PROBLEM TO SOLVE: Nothing but the lines below between the line holding "TODO: Provide table" and the line holding "4. Now check", inclusive, should appear in the answer, each set down exactly.
=== Begin Enclosure ===
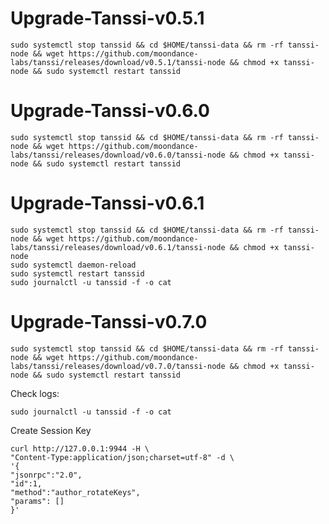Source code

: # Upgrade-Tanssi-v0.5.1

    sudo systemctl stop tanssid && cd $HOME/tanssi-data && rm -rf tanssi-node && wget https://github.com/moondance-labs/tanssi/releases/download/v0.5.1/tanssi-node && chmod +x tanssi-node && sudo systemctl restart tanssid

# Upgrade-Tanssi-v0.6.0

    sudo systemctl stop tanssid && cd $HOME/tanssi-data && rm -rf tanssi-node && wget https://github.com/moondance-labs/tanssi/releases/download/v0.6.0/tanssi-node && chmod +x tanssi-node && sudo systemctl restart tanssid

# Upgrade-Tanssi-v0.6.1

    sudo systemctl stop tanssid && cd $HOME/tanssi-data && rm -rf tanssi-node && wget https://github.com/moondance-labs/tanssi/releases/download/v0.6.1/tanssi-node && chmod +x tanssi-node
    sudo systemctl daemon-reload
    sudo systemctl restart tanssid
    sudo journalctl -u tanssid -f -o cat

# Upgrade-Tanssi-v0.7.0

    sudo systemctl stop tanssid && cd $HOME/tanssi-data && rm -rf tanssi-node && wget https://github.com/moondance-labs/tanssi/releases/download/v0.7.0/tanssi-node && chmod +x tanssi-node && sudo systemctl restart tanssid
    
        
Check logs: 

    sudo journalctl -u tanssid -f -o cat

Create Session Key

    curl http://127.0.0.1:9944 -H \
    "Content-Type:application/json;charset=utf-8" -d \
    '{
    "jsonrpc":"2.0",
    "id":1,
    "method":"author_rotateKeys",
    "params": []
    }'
=== End Enclosure ===
=== Begin Enclosure ===
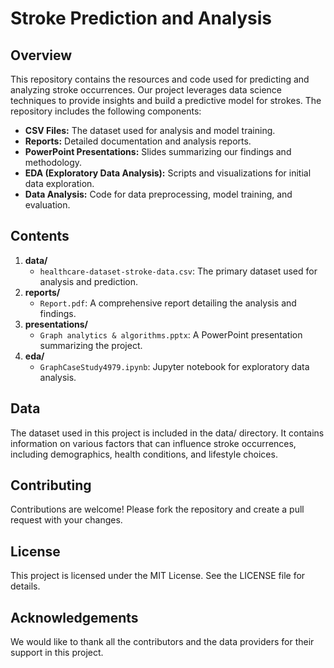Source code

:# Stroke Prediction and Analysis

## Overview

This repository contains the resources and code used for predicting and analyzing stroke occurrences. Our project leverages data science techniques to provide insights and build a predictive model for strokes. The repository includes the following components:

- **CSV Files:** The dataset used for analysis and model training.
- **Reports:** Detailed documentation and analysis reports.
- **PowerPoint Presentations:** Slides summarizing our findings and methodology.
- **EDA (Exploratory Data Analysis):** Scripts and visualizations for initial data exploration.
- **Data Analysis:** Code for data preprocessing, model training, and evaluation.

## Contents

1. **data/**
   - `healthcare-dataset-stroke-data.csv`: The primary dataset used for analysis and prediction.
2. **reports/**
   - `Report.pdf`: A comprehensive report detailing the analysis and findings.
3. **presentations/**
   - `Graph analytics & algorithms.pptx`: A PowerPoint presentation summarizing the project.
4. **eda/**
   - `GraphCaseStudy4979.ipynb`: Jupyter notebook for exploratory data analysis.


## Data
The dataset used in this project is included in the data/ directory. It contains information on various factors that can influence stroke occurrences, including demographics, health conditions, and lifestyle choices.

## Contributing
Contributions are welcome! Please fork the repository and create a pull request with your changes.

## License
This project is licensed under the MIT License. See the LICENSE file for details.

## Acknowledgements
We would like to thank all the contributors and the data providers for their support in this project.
=== End Enclosure ===
=== Begin Enclosure ===
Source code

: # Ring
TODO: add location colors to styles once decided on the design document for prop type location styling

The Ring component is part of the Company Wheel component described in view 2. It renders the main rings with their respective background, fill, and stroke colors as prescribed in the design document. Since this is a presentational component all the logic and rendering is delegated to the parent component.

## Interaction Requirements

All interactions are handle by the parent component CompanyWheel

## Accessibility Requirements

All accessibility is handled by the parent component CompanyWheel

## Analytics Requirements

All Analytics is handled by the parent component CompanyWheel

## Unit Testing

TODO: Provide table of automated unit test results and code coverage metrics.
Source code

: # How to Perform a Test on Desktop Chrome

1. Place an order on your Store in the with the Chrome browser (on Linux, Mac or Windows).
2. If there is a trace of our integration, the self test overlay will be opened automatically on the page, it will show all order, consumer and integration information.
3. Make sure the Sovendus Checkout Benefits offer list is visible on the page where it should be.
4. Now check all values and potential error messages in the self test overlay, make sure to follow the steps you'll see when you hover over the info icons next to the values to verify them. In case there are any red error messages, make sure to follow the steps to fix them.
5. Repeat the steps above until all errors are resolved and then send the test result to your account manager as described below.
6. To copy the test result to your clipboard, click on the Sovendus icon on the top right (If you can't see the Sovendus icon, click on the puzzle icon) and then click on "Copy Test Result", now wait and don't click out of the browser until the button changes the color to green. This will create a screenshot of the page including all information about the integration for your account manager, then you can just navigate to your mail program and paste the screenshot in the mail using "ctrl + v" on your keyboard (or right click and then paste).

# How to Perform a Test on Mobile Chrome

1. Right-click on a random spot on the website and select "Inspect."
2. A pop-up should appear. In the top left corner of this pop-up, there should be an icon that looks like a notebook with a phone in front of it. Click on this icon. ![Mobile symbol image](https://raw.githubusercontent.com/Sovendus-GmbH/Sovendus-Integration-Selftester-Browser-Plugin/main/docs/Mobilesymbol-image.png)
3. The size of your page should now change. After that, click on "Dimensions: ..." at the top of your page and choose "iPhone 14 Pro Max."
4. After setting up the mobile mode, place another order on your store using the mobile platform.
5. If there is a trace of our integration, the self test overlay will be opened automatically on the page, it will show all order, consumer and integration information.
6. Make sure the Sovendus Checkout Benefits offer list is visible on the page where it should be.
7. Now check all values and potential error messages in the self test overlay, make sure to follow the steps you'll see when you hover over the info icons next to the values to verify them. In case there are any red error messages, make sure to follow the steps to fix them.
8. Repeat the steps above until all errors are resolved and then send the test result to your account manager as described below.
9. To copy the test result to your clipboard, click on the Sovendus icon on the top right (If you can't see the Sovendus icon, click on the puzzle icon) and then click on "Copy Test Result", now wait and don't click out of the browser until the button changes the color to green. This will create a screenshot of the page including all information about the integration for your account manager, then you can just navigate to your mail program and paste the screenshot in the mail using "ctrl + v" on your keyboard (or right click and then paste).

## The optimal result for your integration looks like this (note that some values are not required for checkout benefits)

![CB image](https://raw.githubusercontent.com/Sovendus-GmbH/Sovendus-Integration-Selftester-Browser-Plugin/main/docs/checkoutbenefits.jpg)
=== End Enclosure ===
PROBLEM SOLUTION:
TODO: Provide table of automated unit test results and code coverage metrics.
Source code

: # How to Perform a Test on Desktop Chrome

1. Place an order on your Store in the with the Chrome browser (on Linux, Mac or Windows).
2. If there is a trace of our integration, the self test overlay will be opened automatically on the page, it will show all order, consumer and integration information.
3. Make sure the Sovendus Checkout Benefits offer list is visible on the page where it should be.
4. Now check all values and potential error messages in the self test overlay, make sure to follow the steps you'll see when you hover over the info icons next to the values to verify them. In case there are any red error messages, make sure to follow the steps to fix them.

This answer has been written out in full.